* TRY IT
Report each line of the data below in which "を参照してください" appears.
(Beginning of EXERCISE INPUTS)
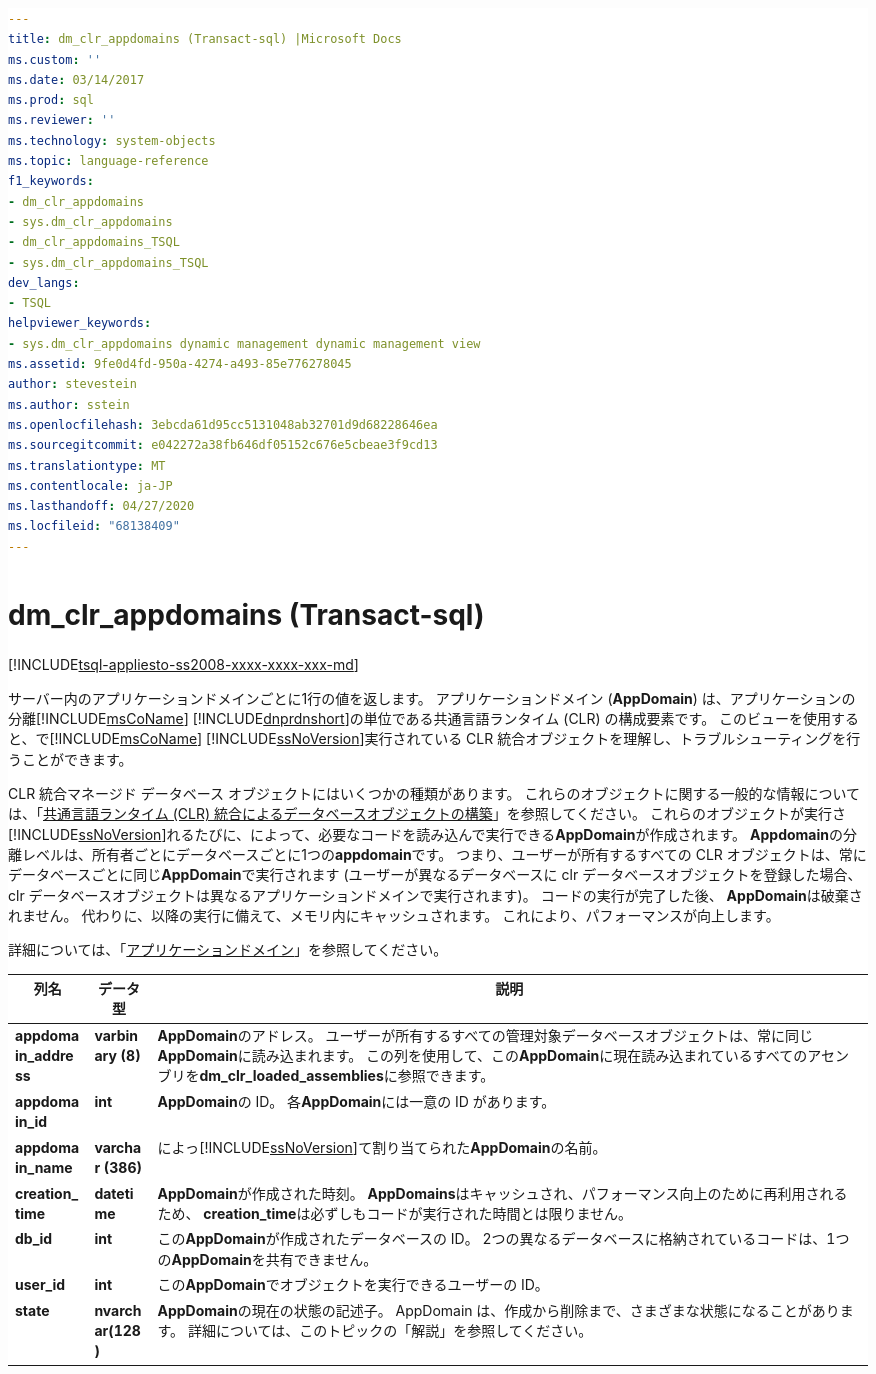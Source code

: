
 ```yaml
---
title: dm_clr_appdomains (Transact-sql) |Microsoft Docs
ms.custom: ''
ms.date: 03/14/2017
ms.prod: sql
ms.reviewer: ''
ms.technology: system-objects
ms.topic: language-reference
f1_keywords:
- dm_clr_appdomains
- sys.dm_clr_appdomains
- dm_clr_appdomains_TSQL
- sys.dm_clr_appdomains_TSQL
dev_langs:
- TSQL
helpviewer_keywords:
- sys.dm_clr_appdomains dynamic management dynamic management view
ms.assetid: 9fe0d4fd-950a-4274-a493-85e776278045
author: stevestein
ms.author: sstein
ms.openlocfilehash: 3ebcda61d95cc5131048ab32701d9d68228646ea
ms.sourcegitcommit: e042272a38fb646df05152c676e5cbeae3f9cd13
ms.translationtype: MT
ms.contentlocale: ja-JP
ms.lasthandoff: 04/27/2020
ms.locfileid: "68138409"
---
```

# <a name="sysdm_clr_appdomains-transact-sql"></a>dm_clr_appdomains (Transact-sql)
[!INCLUDE[tsql-appliesto-ss2008-xxxx-xxxx-xxx-md](../../includes/tsql-appliesto-ss2008-xxxx-xxxx-xxx-md.md)]

  サーバー内のアプリケーションドメインごとに1行の値を返します。 アプリケーションドメイン (**AppDomain**) は、アプリケーションの分離[!INCLUDE[msCoName](../../includes/msconame-md.md)] [!INCLUDE[dnprdnshort](../../includes/dnprdnshort-md.md)]の単位である共通言語ランタイム (CLR) の構成要素です。 このビューを使用すると、で[!INCLUDE[msCoName](../../includes/msconame-md.md)] [!INCLUDE[ssNoVersion](../../includes/ssnoversion-md.md)]実行されている CLR 統合オブジェクトを理解し、トラブルシューティングを行うことができます。  
  
 CLR 統合マネージド データベース オブジェクトにはいくつかの種類があります。 これらのオブジェクトに関する一般的な情報については、「[共通言語ランタイム (CLR) 統合によるデータベースオブジェクトの構築](../../relational-databases/clr-integration/database-objects/building-database-objects-with-common-language-runtime-clr-integration.md)」を参照してください。 これらのオブジェクトが実行さ[!INCLUDE[ssNoVersion](../../includes/ssnoversion-md.md)]れるたびに、によって、必要なコードを読み込んで実行できる**AppDomain**が作成されます。 **Appdomain**の分離レベルは、所有者ごとにデータベースごとに1つの**appdomain**です。 つまり、ユーザーが所有するすべての CLR オブジェクトは、常にデータベースごとに同じ**AppDomain**で実行されます (ユーザーが異なるデータベースに clr データベースオブジェクトを登録した場合、clr データベースオブジェクトは異なるアプリケーションドメインで実行されます)。 コードの実行が完了した後、 **AppDomain**は破棄されません。 代わりに、以降の実行に備えて、メモリ内にキャッシュされます。 これにより、パフォーマンスが向上します。  
  
 詳細については、「[アプリケーションドメイン](https://go.microsoft.com/fwlink/p/?LinkId=299658)」を参照してください。  
  
|列名|データ型|説明|  
|-----------------|---------------|-----------------|  
|**appdomain_address**|**varbinary (8)**|**AppDomain**のアドレス。 ユーザーが所有するすべての管理対象データベースオブジェクトは、常に同じ**AppDomain**に読み込まれます。 この列を使用して、この**AppDomain**に現在読み込まれているすべてのアセンブリを**dm_clr_loaded_assemblies**に参照できます。|  
|**appdomain_id**|**int**|**AppDomain**の ID。 各**AppDomain**には一意の ID があります。|  
|**appdomain_name**|**varchar (386)**|によっ[!INCLUDE[ssNoVersion](../../includes/ssnoversion-md.md)]て割り当てられた**AppDomain**の名前。|  
|**creation_time**|**datetime**|**AppDomain**が作成された時刻。 **AppDomains**はキャッシュされ、パフォーマンス向上のために再利用されるため、 **creation_time**は必ずしもコードが実行された時間とは限りません。|  
|**db_id**|**int**|この**AppDomain**が作成されたデータベースの ID。 2つの異なるデータベースに格納されているコードは、1つの**AppDomain**を共有できません。|  
|**user_id**|**int**|この**AppDomain**でオブジェクトを実行できるユーザーの ID。|  
|**state**|**nvarchar(128)**|**AppDomain**の現在の状態の記述子。 AppDomain は、作成から削除まで、さまざまな状態になることがあります。 詳細については、このトピックの「解説」を参照してください。|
(End of EXERCISE INPUTS)
* ANSWER TO THIS EXERCISE
 CLR 統合マネージド データベース オブジェクトにはいくつかの種類があります。 これらのオブジェクトに関する一般的な情報については、「[共通言語ランタイム (CLR) 統合によるデータベースオブジェクトの構築](../../relational-databases/clr-integration/database-objects/building-database-objects-with-common-language-runtime-clr-integration.md)」を参照してください。 これらのオブジェクトが実行さ[!INCLUDE[ssNoVersion](../../includes/ssnoversion-md.md)]れるたびに、によって、必要なコードを読み込んで実行できる**AppDomain**が作成されます。 **Appdomain**の分離レベルは、所有者ごとにデータベースごとに1つの**appdomain**です。 つまり、ユーザーが所有するすべての CLR オブジェクトは、常にデータベースごとに同じ**AppDomain**で実行されます (ユーザーが異なるデータベースに clr データベースオブジェクトを登録した場合、clr データベースオブジェクトは異なるアプリケーションドメインで実行されます)。 コードの実行が完了した後、 **AppDomain**は破棄されません。 代わりに、以降の実行に備えて、メモリ内にキャッシュされます。 これにより、パフォーマンスが向上します。  
 詳細については、「[アプリケーションドメイン](https://go.microsoft.com/fwlink/p/?LinkId=299658)」を参照してください。  
|**state**|**nvarchar(128)**|**AppDomain**の現在の状態の記述子。 AppDomain は、作成から削除まで、さまざまな状態になることがあります。 詳細については、このトピックの「解説」を参照してください。|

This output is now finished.